Combo photo shows director-general of the Defense Ministry’s Material and Technical Services Department, Chau Phirun (L), and Royal Cambodian Navy commander, Tea Vinh.

Pair accused of naval base corruption

PHNOM PENH--Two Cambodian military officials have been sanctioned by the US for their alleged roles in corruption.

Chau Phirun, director-general of the Defense Ministry’s Material and Technical Services Department, and Tea Vinh, a Royal Cambodian Navy commander, allegedly conspired to profit from the construction and updating of Ream Naval Base facilities.

"Chau and Tea were involved in corrupt acts that undermined the rule of law and the Cambodian public’s faith in their government institutions and public processes, including by using their political influence and official power for personal benefit," the US State Department said.

Government spokesman Phay Siphan said sanctioning the officials was an injustice.

"The US did it unilaterally, which demonstrates discrimination and a political agenda," he said.

Cambodia would not respond by taking action against the officials because the country has sovereignty, he added.

Tea Vin said he was busy in a meeting and was not available for comment. Chau Phirun could not be reached for comment.
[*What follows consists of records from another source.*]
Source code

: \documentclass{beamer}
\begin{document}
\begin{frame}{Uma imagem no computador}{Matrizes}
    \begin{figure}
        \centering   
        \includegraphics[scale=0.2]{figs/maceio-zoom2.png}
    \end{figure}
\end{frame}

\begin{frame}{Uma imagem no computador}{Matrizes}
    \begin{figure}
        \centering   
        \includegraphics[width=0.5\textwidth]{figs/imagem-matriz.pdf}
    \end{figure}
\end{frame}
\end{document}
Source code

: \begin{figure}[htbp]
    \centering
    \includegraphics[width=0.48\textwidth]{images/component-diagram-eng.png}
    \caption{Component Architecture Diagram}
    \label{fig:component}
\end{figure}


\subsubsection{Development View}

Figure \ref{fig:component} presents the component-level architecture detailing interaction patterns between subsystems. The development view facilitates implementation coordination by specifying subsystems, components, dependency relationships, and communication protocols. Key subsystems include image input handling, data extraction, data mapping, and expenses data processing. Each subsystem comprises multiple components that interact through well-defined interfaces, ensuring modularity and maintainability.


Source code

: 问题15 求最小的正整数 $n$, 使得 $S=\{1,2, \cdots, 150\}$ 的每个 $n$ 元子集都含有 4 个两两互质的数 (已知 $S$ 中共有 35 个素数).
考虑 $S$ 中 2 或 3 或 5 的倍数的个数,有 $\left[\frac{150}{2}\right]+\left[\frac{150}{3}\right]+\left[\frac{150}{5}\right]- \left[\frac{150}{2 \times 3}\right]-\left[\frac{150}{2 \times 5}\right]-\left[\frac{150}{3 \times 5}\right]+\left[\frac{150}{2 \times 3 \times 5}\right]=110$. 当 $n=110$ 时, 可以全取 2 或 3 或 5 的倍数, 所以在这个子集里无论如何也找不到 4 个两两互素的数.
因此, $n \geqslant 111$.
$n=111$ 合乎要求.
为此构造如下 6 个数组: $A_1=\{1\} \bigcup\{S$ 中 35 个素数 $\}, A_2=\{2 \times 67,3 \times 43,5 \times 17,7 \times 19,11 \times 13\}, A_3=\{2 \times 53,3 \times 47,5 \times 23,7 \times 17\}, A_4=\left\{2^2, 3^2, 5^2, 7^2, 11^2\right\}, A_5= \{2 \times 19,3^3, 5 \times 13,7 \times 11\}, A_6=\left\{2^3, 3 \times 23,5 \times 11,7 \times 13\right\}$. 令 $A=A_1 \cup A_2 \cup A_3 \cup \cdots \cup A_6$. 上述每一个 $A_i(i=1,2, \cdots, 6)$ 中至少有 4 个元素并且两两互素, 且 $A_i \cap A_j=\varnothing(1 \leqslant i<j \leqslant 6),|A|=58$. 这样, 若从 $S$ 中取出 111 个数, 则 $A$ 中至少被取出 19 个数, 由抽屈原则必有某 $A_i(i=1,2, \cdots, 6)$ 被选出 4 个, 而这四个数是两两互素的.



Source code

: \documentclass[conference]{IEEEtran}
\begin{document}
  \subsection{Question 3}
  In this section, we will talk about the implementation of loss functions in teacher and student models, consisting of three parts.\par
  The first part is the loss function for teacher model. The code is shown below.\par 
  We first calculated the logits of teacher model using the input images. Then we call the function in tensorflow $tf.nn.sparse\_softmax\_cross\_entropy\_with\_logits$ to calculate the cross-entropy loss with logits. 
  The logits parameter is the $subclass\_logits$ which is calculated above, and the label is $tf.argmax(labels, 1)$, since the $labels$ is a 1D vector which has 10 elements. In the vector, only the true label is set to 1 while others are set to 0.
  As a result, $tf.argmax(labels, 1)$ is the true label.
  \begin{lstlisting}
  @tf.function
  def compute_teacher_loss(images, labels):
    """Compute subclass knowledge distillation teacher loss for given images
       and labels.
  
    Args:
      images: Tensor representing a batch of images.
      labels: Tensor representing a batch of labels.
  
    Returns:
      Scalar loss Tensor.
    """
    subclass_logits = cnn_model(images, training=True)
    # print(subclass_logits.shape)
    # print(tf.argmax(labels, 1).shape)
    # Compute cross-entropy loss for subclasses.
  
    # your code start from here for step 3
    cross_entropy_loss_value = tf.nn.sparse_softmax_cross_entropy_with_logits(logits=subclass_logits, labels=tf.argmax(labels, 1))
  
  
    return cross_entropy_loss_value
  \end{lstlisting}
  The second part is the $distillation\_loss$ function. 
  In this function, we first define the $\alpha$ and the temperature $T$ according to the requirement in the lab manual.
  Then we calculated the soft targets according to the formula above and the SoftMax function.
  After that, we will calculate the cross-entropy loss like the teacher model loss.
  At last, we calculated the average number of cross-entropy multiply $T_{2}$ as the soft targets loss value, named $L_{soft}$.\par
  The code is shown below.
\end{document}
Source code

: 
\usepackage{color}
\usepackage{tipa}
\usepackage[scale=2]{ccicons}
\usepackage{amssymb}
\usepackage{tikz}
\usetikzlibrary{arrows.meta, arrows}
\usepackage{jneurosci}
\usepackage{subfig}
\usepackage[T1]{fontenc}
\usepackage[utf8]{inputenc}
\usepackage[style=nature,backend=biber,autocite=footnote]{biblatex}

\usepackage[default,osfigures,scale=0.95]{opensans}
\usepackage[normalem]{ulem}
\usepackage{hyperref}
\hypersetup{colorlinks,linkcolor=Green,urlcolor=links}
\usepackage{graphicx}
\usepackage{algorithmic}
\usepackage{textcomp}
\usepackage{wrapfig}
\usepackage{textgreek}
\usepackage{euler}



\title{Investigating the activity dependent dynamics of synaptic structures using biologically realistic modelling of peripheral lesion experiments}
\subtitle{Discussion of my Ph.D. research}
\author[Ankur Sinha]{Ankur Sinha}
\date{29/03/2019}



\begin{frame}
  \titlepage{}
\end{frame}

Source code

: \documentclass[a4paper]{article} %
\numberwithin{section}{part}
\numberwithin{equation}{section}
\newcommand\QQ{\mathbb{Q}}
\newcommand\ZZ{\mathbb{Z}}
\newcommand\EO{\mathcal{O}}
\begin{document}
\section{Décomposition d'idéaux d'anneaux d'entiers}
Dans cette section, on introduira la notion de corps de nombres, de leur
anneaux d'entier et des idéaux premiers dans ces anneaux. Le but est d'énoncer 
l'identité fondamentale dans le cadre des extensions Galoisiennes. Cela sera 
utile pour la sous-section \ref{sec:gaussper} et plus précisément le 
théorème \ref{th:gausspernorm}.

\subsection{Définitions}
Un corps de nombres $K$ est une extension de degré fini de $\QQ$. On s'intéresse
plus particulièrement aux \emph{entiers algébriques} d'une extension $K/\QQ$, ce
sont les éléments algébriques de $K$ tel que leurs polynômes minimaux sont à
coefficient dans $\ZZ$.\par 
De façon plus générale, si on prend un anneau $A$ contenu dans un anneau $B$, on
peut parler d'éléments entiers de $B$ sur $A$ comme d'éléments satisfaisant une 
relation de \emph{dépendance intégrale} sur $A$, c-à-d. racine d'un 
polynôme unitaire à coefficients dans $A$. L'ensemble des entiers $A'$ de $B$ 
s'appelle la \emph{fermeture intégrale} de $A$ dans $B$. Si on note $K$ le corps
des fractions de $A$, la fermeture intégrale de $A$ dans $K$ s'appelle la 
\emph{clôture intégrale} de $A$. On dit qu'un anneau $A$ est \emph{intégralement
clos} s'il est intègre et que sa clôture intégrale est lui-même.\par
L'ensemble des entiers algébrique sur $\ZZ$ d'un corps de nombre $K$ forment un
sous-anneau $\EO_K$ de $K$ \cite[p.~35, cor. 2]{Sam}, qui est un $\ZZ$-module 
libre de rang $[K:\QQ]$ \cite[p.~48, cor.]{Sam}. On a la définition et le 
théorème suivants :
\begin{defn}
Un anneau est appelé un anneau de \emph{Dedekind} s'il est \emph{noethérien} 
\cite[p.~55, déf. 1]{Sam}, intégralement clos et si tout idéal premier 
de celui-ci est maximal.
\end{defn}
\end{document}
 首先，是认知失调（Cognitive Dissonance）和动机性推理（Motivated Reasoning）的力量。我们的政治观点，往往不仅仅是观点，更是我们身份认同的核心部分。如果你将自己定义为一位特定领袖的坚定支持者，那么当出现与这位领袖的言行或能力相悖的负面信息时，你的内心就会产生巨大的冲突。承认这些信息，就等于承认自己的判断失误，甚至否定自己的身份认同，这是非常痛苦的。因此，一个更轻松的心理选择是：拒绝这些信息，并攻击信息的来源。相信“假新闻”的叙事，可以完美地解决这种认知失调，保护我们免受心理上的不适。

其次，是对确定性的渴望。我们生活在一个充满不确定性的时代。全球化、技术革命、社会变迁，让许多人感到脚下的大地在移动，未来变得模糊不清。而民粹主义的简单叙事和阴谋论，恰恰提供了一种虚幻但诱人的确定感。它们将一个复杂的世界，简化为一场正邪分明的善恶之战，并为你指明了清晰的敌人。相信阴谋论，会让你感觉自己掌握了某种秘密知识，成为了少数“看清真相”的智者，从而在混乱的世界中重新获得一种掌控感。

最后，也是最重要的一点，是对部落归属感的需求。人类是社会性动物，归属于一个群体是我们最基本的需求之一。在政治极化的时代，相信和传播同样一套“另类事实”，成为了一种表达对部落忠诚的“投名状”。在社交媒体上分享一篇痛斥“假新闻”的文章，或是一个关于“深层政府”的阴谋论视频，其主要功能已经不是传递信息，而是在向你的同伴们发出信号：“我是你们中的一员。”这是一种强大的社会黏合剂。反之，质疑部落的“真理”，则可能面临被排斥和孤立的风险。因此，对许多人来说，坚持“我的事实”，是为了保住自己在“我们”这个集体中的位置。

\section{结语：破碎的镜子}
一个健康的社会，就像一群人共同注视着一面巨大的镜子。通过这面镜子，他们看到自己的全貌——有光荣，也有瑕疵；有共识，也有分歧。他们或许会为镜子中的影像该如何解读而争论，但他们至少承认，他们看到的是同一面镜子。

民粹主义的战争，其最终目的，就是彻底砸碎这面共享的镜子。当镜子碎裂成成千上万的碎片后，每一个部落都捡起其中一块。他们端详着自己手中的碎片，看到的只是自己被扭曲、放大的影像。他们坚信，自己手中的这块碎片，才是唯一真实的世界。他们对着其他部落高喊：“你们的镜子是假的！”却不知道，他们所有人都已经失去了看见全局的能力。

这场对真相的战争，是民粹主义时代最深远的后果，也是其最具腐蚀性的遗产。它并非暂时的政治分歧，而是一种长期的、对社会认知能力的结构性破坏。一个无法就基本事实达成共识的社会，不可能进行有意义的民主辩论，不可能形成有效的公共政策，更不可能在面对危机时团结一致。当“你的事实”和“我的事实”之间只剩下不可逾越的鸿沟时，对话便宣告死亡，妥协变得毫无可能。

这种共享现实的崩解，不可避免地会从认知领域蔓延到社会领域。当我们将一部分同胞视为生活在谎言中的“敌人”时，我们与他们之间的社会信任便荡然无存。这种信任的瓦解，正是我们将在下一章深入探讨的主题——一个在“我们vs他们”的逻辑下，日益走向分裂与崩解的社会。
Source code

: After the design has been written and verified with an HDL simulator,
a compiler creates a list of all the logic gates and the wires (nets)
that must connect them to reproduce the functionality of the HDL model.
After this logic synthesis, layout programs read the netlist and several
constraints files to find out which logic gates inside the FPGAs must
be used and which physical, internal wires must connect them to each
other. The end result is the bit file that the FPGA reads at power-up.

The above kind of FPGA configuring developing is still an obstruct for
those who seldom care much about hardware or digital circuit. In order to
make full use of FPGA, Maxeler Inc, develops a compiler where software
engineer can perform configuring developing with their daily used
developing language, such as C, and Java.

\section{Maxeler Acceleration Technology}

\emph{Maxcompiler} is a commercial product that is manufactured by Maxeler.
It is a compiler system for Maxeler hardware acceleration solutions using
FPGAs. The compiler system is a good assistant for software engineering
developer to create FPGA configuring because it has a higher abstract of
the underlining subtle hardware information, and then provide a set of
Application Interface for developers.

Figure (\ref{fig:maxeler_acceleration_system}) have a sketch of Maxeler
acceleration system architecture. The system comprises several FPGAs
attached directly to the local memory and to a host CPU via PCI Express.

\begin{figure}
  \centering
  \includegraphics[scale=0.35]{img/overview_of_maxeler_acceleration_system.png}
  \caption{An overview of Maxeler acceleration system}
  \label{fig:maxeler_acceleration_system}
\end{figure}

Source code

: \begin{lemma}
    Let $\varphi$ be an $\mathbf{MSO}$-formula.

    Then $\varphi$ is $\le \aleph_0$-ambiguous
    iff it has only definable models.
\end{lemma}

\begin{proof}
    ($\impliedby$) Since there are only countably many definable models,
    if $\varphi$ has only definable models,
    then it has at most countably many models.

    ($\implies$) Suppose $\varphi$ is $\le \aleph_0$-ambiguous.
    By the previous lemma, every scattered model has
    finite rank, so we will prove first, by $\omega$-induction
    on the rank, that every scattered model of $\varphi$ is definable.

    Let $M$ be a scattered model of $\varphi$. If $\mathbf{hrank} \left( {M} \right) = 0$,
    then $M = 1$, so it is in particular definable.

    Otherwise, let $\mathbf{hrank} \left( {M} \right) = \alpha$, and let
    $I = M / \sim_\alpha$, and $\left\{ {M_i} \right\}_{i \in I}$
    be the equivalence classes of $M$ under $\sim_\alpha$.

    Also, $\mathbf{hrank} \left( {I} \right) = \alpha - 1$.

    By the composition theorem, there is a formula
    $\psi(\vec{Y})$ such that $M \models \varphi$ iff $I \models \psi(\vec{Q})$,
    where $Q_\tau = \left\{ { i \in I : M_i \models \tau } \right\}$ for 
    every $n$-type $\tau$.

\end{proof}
The US advised American business people operating or considering operating in Cambodia to be mindful of interactions with entities involved in corrupt business practices, criminal activities and human rights abuses.

The US said there were two primary areas of exposure for US companies in Cambodia: Illicit financial activities and related risks in the financial, real estate, casino and infrastructure sectors; and entanglement with entities involved in trafficking in persons, wildlife and narcotics trafficking, and related risks in some areas of the manufacturing and timber sectors.

The US has previously sanctioned generals Kun Kim and Hing Bun Hieng and timber tycoon Try Pheap, as well as ex-Macau triad boss Wan Kuok Koi, also known as “Broken Tooth,” who had business interests in Cambodia.